_Document images with source code_.
----------
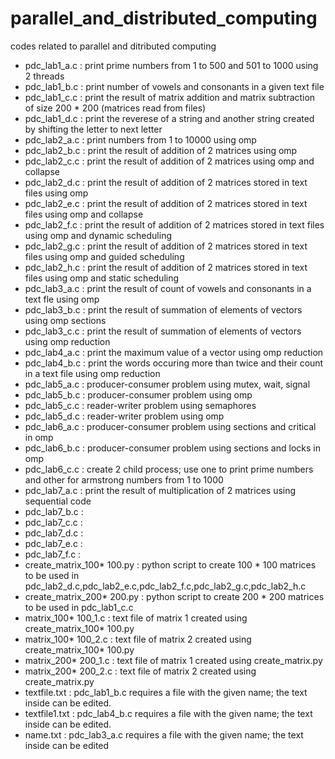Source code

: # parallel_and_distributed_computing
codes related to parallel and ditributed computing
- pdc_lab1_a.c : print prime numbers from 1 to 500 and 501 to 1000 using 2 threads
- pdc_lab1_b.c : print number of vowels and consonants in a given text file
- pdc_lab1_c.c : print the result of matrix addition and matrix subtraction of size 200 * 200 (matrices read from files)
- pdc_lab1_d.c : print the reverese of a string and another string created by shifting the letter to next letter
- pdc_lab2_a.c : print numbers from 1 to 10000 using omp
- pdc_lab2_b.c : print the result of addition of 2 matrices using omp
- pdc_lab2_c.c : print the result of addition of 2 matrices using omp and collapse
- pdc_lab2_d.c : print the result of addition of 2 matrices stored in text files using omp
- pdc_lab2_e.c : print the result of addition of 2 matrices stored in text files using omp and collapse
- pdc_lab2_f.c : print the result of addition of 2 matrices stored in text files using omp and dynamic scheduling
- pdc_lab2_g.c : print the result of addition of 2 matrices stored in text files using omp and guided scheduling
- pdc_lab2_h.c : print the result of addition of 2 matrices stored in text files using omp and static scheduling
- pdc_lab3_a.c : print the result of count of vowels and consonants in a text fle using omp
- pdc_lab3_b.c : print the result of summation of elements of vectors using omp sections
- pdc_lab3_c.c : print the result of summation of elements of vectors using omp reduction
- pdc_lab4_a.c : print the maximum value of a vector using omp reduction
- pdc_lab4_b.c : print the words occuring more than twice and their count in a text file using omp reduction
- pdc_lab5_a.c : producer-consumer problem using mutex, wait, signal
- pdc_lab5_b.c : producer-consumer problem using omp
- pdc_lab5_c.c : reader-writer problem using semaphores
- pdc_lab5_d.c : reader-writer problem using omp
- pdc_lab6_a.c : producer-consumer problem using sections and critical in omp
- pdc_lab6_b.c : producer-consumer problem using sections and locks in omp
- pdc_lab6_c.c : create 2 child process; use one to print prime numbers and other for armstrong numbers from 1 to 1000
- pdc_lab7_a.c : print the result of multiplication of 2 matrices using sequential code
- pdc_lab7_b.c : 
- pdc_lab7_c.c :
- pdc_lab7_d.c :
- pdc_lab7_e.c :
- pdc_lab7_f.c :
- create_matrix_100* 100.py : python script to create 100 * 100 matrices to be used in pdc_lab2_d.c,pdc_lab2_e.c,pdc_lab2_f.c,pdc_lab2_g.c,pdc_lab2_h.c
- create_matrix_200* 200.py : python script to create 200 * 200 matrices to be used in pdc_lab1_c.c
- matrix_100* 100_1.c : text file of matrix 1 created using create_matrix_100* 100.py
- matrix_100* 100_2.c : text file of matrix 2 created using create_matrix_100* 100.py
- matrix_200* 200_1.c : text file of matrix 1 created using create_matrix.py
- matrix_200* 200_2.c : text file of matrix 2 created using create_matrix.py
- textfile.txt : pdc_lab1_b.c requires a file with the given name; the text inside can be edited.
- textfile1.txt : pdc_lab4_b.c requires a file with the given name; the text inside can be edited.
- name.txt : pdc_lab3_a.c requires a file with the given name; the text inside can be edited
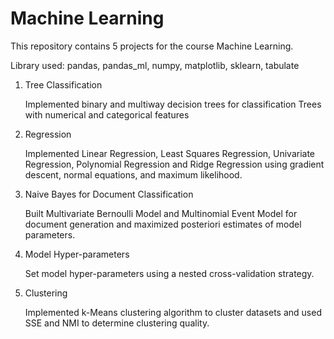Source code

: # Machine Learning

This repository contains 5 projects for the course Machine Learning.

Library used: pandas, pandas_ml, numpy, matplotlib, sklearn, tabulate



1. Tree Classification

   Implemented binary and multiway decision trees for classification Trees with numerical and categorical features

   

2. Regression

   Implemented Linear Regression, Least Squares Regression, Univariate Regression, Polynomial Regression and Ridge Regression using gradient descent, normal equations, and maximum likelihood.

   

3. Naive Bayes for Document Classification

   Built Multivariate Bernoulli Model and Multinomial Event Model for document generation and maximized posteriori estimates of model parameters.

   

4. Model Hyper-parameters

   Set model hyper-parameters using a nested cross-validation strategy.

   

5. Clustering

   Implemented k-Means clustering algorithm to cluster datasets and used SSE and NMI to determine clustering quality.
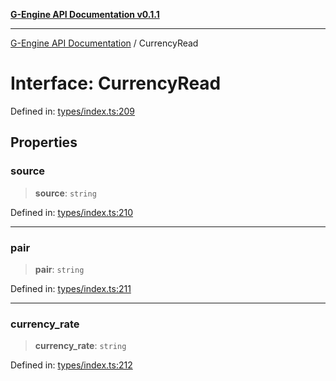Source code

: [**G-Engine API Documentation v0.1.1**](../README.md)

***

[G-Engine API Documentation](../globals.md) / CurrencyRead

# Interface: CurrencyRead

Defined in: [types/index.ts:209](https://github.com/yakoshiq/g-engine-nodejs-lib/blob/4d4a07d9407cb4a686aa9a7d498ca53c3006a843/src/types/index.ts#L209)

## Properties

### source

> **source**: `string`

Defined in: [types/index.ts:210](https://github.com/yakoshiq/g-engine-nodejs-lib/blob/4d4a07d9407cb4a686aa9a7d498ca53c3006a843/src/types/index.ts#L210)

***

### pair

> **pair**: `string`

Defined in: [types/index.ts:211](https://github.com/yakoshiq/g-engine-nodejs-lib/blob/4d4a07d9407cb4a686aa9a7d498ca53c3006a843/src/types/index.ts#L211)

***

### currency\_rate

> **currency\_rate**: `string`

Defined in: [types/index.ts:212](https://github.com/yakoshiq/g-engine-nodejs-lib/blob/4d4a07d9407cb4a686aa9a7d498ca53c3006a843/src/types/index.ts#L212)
----------
_AIM OF THE TASK_. Your answer must be the exact lines from the start of the data through the line with "- pdc_lab1_b.c : print", inclusive, and nothing else; pictures do not belong in it.

_RESPONSE AREA_.
Source code

: # parallel_and_distributed_computing
codes related to parallel and ditributed computing
- pdc_lab1_a.c : print prime numbers from 1 to 500 and 501 to 1000 using 2 threads
- pdc_lab1_b.c : print number of vowels and consonants in a given text file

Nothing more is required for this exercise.